The Human CCHC-type Zinc Finger Nucleic Acid-Binding Protein Binds G-Rich Elements in Target mRNA Coding Sequences and Promotes Translation
Daniel Benhalevy,
Sanjay K. Gupta,
Charles H. Danan,
Suman Ghosal,
Hong-Wei Sun,
Hinke G. Kazemier,
Katrin Paeschke,
Markus Hafner,
Stefan A. Juranek
Affiliations
Daniel Benhalevy
Laboratory of Muscle Stem Cells and Gene Regulation, National Institute of Arthritis and Musculoskeletal and Skin Diseases, NIH, Bethesda, MD 20892, USA
Sanjay K. Gupta
Department of Biochemistry, Biocenter, University of Würzburg, Am Hubland, 97074 Würzburg, Germany
Charles H. Danan
Laboratory of Muscle Stem Cells and Gene Regulation, National Institute of Arthritis and Musculoskeletal and Skin Diseases, NIH, Bethesda, MD 20892, USA
Suman Ghosal
Laboratory of Muscle Stem Cells and Gene Regulation, National Institute of Arthritis and Musculoskeletal and Skin Diseases, NIH, Bethesda, MD 20892, USA
Hong-Wei Sun
Biostatistics and Datamining Section, National Institute of Arthritis and Musculoskeletal and Skin Diseases, National Institutes of Health, Bethesda, MD 20892, USA
Hinke G. Kazemier
European Research Institute for the Biology of Ageing (ERIBA), University Medical Center Groningen, University of Groningen, 9713 AV Groningen, the Netherlands
Katrin Paeschke
European Research Institute for the Biology of Ageing (ERIBA), University Medical Center Groningen, University of Groningen, 9713 AV Groningen, the Netherlands
Markus Hafner
Laboratory of Muscle Stem Cells and Gene Regulation, National Institute of Arthritis and Musculoskeletal and Skin Diseases, NIH, Bethesda, MD 20892, USA
Stefan A. Juranek
Department of Biochemistry, Biocenter, University of Würzburg, Am Hubland, 97074 Würzburg, Germany
The CCHC-type zinc finger nucleic acid-binding protein (CNBP/ZNF9) is conserved in eukaryotes and is essential for embryonic development in mammals.
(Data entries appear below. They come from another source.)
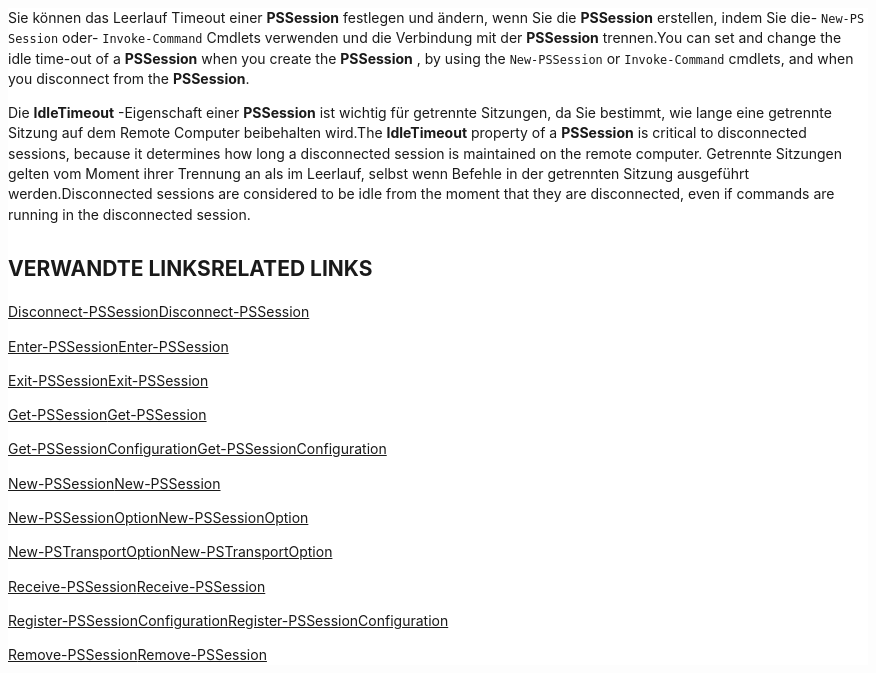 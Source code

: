   <span data-ttu-id="a40cd-311">Sie können das Leerlauf Timeout einer **PSSession** festlegen und ändern, wenn Sie die **PSSession** erstellen, indem Sie die- `New-PSSession` oder- `Invoke-Command` Cmdlets verwenden und die Verbindung mit der **PSSession** trennen.</span><span class="sxs-lookup"><span data-stu-id="a40cd-311">You can set and change the idle time-out of a **PSSession** when you create the **PSSession** , by using the `New-PSSession` or `Invoke-Command` cmdlets, and when you disconnect from the **PSSession**.</span></span>

  <span data-ttu-id="a40cd-312">Die **IdleTimeout** -Eigenschaft einer **PSSession** ist wichtig für getrennte Sitzungen, da Sie bestimmt, wie lange eine getrennte Sitzung auf dem Remote Computer beibehalten wird.</span><span class="sxs-lookup"><span data-stu-id="a40cd-312">The **IdleTimeout** property of a **PSSession** is critical to disconnected sessions, because it determines how long a disconnected session is maintained on the remote computer.</span></span> <span data-ttu-id="a40cd-313">Getrennte Sitzungen gelten vom Moment ihrer Trennung an als im Leerlauf, selbst wenn Befehle in der getrennten Sitzung ausgeführt werden.</span><span class="sxs-lookup"><span data-stu-id="a40cd-313">Disconnected sessions are considered to be idle from the moment that they are disconnected, even if commands are running in the disconnected session.</span></span>

## <span data-ttu-id="a40cd-314">VERWANDTE LINKS</span><span class="sxs-lookup"><span data-stu-id="a40cd-314">RELATED LINKS</span></span>

[<span data-ttu-id="a40cd-315">Disconnect-PSSession</span><span class="sxs-lookup"><span data-stu-id="a40cd-315">Disconnect-PSSession</span></span>](Disconnect-PSSession.md)

[<span data-ttu-id="a40cd-316">Enter-PSSession</span><span class="sxs-lookup"><span data-stu-id="a40cd-316">Enter-PSSession</span></span>](Enter-PSSession.md)

[<span data-ttu-id="a40cd-317">Exit-PSSession</span><span class="sxs-lookup"><span data-stu-id="a40cd-317">Exit-PSSession</span></span>](Exit-PSSession.md)

[<span data-ttu-id="a40cd-318">Get-PSSession</span><span class="sxs-lookup"><span data-stu-id="a40cd-318">Get-PSSession</span></span>](Get-PSSession.md)

[<span data-ttu-id="a40cd-319">Get-PSSessionConfiguration</span><span class="sxs-lookup"><span data-stu-id="a40cd-319">Get-PSSessionConfiguration</span></span>](Get-PSSessionConfiguration.md)

[<span data-ttu-id="a40cd-320">New-PSSession</span><span class="sxs-lookup"><span data-stu-id="a40cd-320">New-PSSession</span></span>](New-PSSession.md)

[<span data-ttu-id="a40cd-321">New-PSSessionOption</span><span class="sxs-lookup"><span data-stu-id="a40cd-321">New-PSSessionOption</span></span>](New-PSSessionOption.md)

[<span data-ttu-id="a40cd-322">New-PSTransportOption</span><span class="sxs-lookup"><span data-stu-id="a40cd-322">New-PSTransportOption</span></span>](New-PSTransportOption.md)

[<span data-ttu-id="a40cd-323">Receive-PSSession</span><span class="sxs-lookup"><span data-stu-id="a40cd-323">Receive-PSSession</span></span>](Receive-PSSession.md)

[<span data-ttu-id="a40cd-324">Register-PSSessionConfiguration</span><span class="sxs-lookup"><span data-stu-id="a40cd-324">Register-PSSessionConfiguration</span></span>](Register-PSSessionConfiguration.md)

[<span data-ttu-id="a40cd-325">Remove-PSSession</span><span class="sxs-lookup"><span data-stu-id="a40cd-325">Remove-PSSession</span></span>](Remove-PSSession.md)
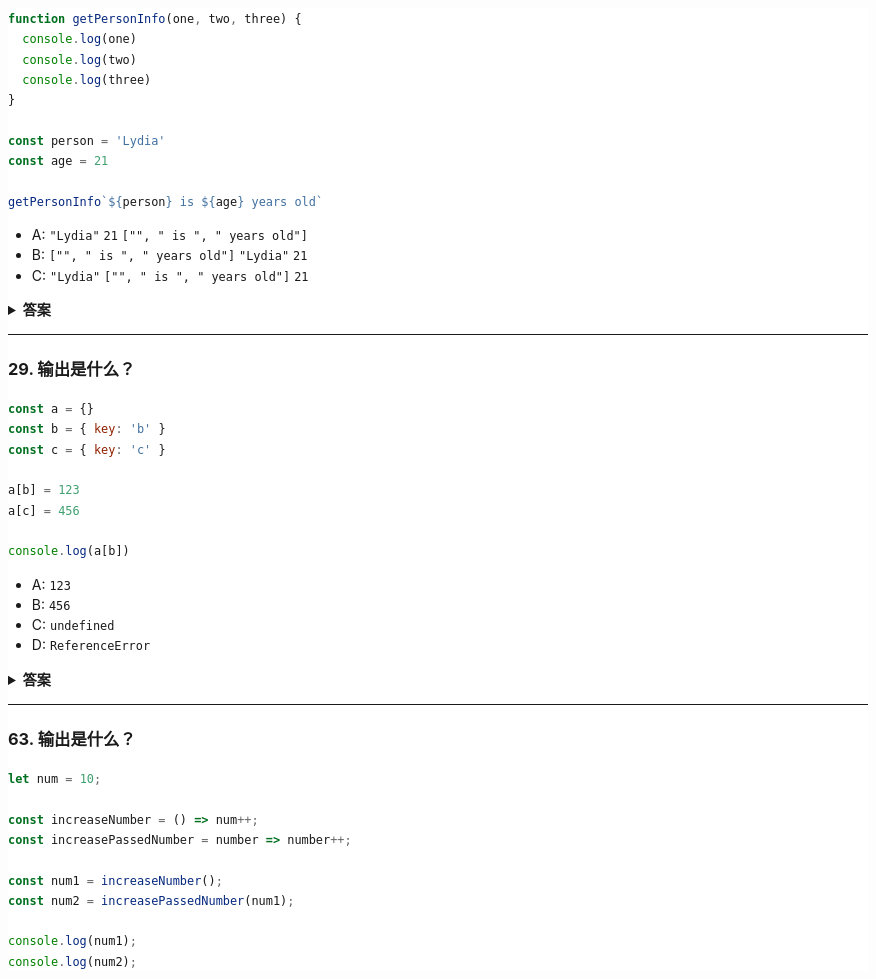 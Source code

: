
 ```javascript
function getPersonInfo(one, two, three) {
  console.log(one)
  console.log(two)
  console.log(three)
}

const person = 'Lydia'
const age = 21

getPersonInfo`${person} is ${age} years old`
```

- A: `"Lydia"` `21` `["", " is ", " years old"]`
- B: `["", " is ", " years old"]` `"Lydia"` `21`
- C: `"Lydia"` `["", " is ", " years old"]` `21`

<details><summary><b> 答案 </b></summary></details>

---

### 29. 输出是什么？

```javascript
const a = {}
const b = { key: 'b' }
const c = { key: 'c' }

a[b] = 123
a[c] = 456

console.log(a[b])
```

- A: `123`
- B: `456`
- C: `undefined`
- D: `ReferenceError`

<details><summary><b> 答案 </b></summary></details>

---

### 63. 输出是什么？

```javascript
let num = 10;

const increaseNumber = () => num++;
const increasePassedNumber = number => number++;

const num1 = increaseNumber();
const num2 = increasePassedNumber(num1);

console.log(num1);
console.log(num2);
```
It has been implicated in transcriptional, as well as post-transcriptional, gene regulation; however, its nucleic acid ligands and molecular function remain elusive. Here, we use multiple systems-wide approaches to identify CNBP targets and function. We used photoactivatable ribonucleoside-enhanced crosslinking and immunoprecipitation (PAR-CLIP) to identify 8,420 CNBP binding sites on 4,178 mRNAs. CNBP preferentially bound G-rich elements in the target mRNA coding sequences, most of which were previously found to form G-quadruplex and other stable structures in vitro. Functional analyses, including RNA sequencing, ribosome profiling, and quantitative mass spectrometry, revealed that CNBP binding did not influence target mRNA abundance but rather increased their translational efficiency. Considering that CNBP binding prevented G-quadruplex structure formation in vitro, we hypothesize that CNBP is supporting translation by resolving stable structures on mRNAs.